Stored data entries
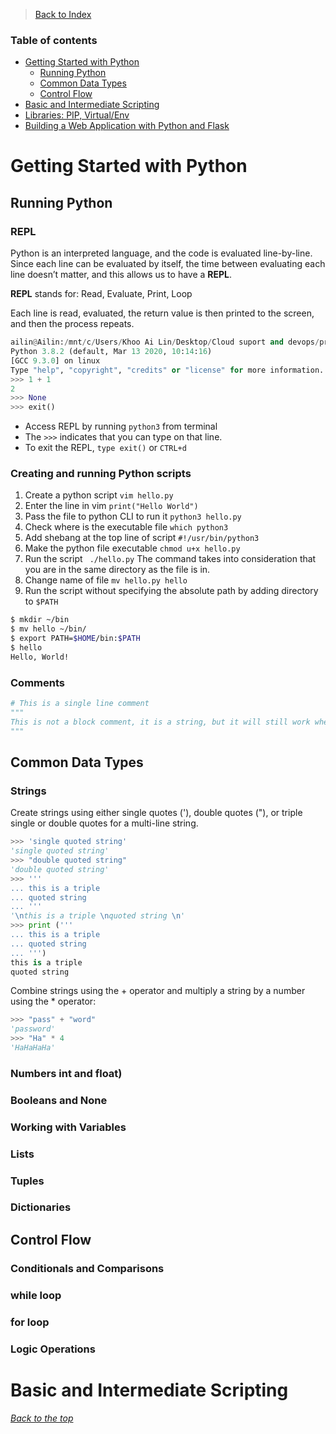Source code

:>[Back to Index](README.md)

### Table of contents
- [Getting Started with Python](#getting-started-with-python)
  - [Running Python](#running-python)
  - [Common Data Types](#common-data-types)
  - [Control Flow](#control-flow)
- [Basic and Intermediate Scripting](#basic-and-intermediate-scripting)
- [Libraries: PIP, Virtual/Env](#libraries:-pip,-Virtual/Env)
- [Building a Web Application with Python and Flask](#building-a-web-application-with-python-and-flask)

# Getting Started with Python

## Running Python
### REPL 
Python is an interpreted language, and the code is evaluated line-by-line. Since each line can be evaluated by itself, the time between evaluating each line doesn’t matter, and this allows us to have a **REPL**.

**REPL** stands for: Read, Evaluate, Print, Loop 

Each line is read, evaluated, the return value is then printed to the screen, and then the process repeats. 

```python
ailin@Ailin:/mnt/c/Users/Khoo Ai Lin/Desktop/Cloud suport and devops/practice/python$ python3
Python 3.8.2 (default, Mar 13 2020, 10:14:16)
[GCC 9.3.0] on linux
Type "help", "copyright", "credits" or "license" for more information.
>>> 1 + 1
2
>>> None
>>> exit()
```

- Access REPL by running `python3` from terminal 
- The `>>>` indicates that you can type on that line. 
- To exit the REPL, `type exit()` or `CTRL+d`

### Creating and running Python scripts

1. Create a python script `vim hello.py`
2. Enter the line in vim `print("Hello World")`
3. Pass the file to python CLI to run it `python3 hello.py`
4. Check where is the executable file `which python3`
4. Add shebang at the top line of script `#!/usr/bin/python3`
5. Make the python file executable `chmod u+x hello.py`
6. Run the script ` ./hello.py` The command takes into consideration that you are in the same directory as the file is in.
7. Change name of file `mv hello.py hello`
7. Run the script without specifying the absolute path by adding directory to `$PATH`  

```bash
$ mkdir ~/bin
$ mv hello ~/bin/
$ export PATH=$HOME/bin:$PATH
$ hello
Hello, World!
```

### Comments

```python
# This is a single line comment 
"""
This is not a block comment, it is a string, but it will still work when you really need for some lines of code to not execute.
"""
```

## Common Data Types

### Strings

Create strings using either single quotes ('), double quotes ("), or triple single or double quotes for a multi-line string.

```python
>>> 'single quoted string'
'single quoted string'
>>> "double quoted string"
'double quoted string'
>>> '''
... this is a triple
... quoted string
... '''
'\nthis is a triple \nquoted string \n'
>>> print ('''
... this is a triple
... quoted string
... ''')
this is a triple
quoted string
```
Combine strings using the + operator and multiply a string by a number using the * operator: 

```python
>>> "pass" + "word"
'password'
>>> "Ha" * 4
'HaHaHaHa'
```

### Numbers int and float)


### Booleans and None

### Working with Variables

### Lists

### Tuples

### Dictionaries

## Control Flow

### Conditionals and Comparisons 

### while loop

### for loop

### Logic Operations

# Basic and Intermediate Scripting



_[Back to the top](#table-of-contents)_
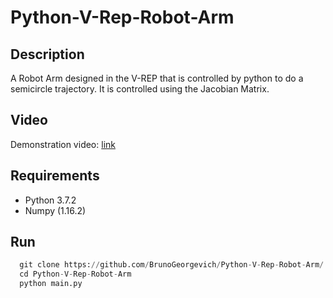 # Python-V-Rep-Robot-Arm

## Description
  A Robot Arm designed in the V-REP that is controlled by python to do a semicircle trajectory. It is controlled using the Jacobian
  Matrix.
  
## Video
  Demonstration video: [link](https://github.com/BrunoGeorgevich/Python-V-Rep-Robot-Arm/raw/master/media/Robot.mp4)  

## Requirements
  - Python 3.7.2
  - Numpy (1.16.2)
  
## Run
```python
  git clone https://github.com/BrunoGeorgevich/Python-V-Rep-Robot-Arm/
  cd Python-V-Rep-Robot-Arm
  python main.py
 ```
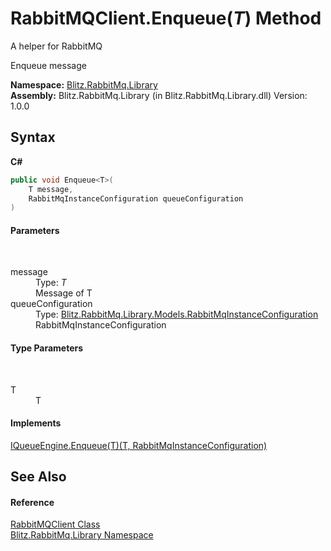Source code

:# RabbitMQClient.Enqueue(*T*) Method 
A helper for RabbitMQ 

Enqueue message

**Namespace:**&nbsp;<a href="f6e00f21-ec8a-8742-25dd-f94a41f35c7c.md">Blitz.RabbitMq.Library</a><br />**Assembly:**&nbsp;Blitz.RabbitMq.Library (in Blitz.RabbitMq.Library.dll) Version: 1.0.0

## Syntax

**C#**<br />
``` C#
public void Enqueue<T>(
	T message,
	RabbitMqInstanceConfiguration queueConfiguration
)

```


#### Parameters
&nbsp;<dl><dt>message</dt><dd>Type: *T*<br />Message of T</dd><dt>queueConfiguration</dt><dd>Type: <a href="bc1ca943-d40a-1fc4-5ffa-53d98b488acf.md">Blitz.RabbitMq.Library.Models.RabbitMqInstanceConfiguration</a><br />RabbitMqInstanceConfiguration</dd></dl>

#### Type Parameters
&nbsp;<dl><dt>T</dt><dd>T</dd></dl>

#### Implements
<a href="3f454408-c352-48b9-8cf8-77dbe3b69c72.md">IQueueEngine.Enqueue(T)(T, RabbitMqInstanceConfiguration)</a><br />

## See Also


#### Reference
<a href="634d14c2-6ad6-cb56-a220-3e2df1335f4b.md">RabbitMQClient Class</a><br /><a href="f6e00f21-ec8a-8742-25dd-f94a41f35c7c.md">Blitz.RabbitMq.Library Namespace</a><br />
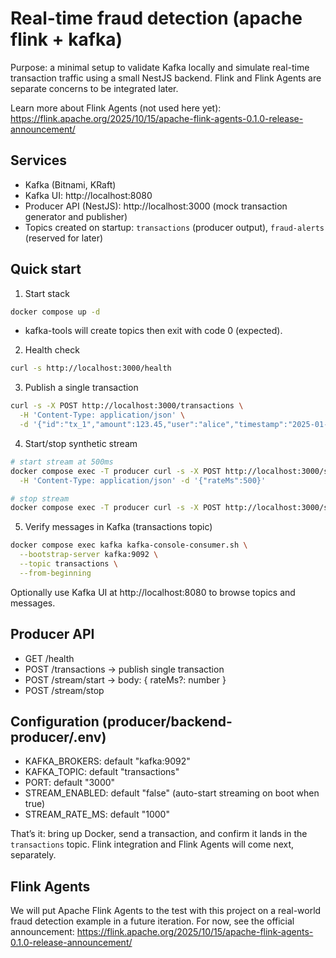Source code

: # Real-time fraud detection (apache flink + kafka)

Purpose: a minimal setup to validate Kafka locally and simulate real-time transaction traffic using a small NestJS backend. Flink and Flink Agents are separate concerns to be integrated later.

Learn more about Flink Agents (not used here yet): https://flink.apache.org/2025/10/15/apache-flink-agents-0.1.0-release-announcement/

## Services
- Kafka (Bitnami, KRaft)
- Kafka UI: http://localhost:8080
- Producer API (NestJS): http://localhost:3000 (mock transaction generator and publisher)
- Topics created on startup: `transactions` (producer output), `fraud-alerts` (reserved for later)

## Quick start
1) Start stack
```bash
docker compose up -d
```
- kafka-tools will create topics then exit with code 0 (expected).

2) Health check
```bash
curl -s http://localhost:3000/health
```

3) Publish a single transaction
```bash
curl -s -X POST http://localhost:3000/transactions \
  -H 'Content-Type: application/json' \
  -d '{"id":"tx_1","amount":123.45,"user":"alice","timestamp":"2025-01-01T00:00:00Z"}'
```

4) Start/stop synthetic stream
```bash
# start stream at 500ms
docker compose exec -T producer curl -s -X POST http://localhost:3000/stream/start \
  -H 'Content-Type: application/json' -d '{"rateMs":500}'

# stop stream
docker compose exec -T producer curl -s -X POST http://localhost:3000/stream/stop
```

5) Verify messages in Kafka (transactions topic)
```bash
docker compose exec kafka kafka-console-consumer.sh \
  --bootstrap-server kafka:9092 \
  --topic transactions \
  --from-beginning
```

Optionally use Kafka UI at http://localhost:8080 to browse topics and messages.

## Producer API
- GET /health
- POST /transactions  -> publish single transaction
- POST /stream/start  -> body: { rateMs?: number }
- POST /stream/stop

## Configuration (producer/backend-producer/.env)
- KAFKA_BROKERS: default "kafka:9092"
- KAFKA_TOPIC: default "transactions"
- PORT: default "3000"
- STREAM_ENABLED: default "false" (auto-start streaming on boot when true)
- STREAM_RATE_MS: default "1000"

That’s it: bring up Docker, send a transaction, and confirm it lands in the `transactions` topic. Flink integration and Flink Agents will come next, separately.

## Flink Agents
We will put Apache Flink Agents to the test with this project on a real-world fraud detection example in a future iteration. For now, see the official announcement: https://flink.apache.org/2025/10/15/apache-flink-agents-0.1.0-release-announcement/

The problem
Output only an exact transcription of the lines above from the one with "- PORT: default" up to and including the one with "## Flink Agents".

Answer to the exercise
- PORT: default "3000"
- STREAM_ENABLED: default "false" (auto-start streaming on boot when true)
- STREAM_RATE_MS: default "1000"

That’s it: bring up Docker, send a transaction, and confirm it lands in the `transactions` topic. Flink integration and Flink Agents will come next, separately.

## Flink Agents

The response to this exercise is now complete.